New South Country septage ponds work underway

Construction is underway on new septage receiving ponds in the South Country.

Electoral Area B Director Stan Doehle

“This project has been a long time in the making and I’m pleased to see it moving forward,” explained Regional District of East Kootenay (RDEK) Electoral Area B Director Stan Doehle. “A great deal of work and thought has gone into the design of these ponds to ensure they meet modern standards and provide an environmentally responsible option for dealing with the large volume of material generated in our area.”

The previous South Country septage ponds were closed in 2014 after the site conditions were deemed unsuitable for continued operations by the province and work began immediately to find a new location.

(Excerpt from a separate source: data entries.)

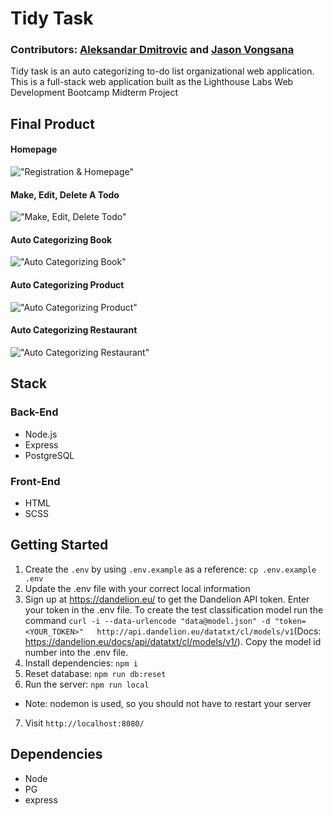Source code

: # Tidy Task

### Contributors: [Aleksandar Dmitrovic](https://github.com/AleksandarDmitrovic) and [Jason Vongsana](https://github.com/jvongsana)

Tidy task is an auto categorizing to-do list organizational web application. This is a full-stack web application built as the Lighthouse Labs Web Development Bootcamp Midterm Project

## Final Product

#### Homepage

!["Registration & Homepage"](https://github.com/AleksandarDmitrovic/tidyTask/blob/master/docs/register&homepage.gif?raw=true)

#### Make, Edit, Delete A Todo

!["Make, Edit, Delete Todo"](https://github.com/AleksandarDmitrovic/tidyTask/blob/master/docs/make&delete%20_todo.gif?raw=true)

#### Auto Categorizing Book

!["Auto Categorizing Book"](https://github.com/AleksandarDmitrovic/tidyTask/blob/master/docs/book-todo.gif?raw=true)

#### Auto Categorizing Product

!["Auto Categorizing Product"](https://github.com/AleksandarDmitrovic/tidyTask/blob/master/docs/product-todo.gif?raw=true)

#### Auto Categorizing Restaurant

!["Auto Categorizing Restaurant"](https://github.com/AleksandarDmitrovic/tidyTask/blob/master/docs/restaurant-todo.gif?raw=true)

## Stack

### Back-End
- Node.js
- Express
- PostgreSQL

### Front-End
- HTML
- SCSS

## Getting Started

1. Create the `.env` by using `.env.example` as a reference: `cp .env.example .env`
2. Update the .env file with your correct local information 
3. Sign up at https://dandelion.eu/ to get the Dandelion API token. Enter your token in the .env file. To create the test classification model run the command  `curl -i --data-urlencode "data@model.json" -d "token=<YOUR_TOKEN>"   http://api.dandelion.eu/datatxt/cl/models/v1`(Docs: https://dandelion.eu/docs/api/datatxt/cl/models/v1/). Copy the model id number into the .env file.
4. Install dependencies: `npm i`
5. Reset database: `npm run db:reset`
6. Run the server: `npm run local`
  - Note: nodemon is used, so you should not have to restart your server
7. Visit `http://localhost:8080/`

## Dependencies

- Node
- PG
- express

“Ten different potential sites were considered by our consultants and in 2016, the preferred site on Kikomun Road was identified and supported by the board due to a number of factors including: the suitability of soils, lack of surface water sources such as streams, limited recreation use in the area, distance from residences, access to onsite power.”

Once the preferred site was identified, the RDEK went through a lengthy approval process which included applying for a Crown land tenure, undertaking consultations with First Nations and the Plan Monitoring Advisory Committee, and public advertisement.

“We recognize the importance of ensuring the water sources in the region are protected and the ponds have been designed with strict standards and ongoing monitoring to ensure they are environmentally sound in their operations,” added Doehle. The ponds will be fully lined and four wells will be drilled on the property with quarterly testing to ensure there is no leakage. In addition, the site will be fully fenced for the safety of wildlife and cattle.

Most residences in Area B are on septic tanks and there is a high volume of septage from recreational use with 18 large campgrounds, most of which do not have on-site septic. Currently, septage haulers are having to haul the waste to Wasa, which has increased the costs for residents and business owners.

“We need a local solution to deal with septage in our area. These new ponds provide a safe, affordable and accessible option,” said Doehle.

Construction is expected to be complete in mid-October.